Data items
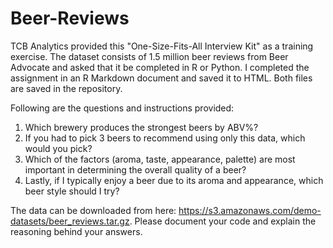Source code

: # Beer-Reviews

TCB Analytics provided this "One-Size-Fits-All Interview Kit" as a training exercise. The dataset consists of 1.5 million 
beer reviews from Beer Advocate and asked that it be completed in R or Python. I completed the assignment in an R Markdown 
document and saved it to HTML. Both files are saved in the repository. 

Following are the questions and instructions 
provided: 

1.	Which brewery produces the strongest beers by ABV%?
2.	If you had to pick 3 beers to recommend using only this data, which would you pick?
3.	Which of the factors (aroma, taste, appearance, palette) are most important in determining the overall quality of a beer?
4.	Lastly, if I typically enjoy a beer due to its aroma and appearance, which beer style should I try?

The data can be downloaded from here: https://s3.amazonaws.com/demo-datasets/beer_reviews.tar.gz. Please document your code 
and explain the reasoning behind your answers.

■ **DIRECTIONS**: Copy out exactly the lines that run from the one holding "Following are the questions and instructions" through the end of the data above.

■ **WRITTEN REPLY**:
Following are the questions and instructions 
provided: 

1.	Which brewery produces the strongest beers by ABV%?
2.	If you had to pick 3 beers to recommend using only this data, which would you pick?
3.	Which of the factors (aroma, taste, appearance, palette) are most important in determining the overall quality of a beer?
4.	Lastly, if I typically enjoy a beer due to its aroma and appearance, which beer style should I try?

The data can be downloaded from here: https://s3.amazonaws.com/demo-datasets/beer_reviews.tar.gz. Please document your code 
and explain the reasoning behind your answers.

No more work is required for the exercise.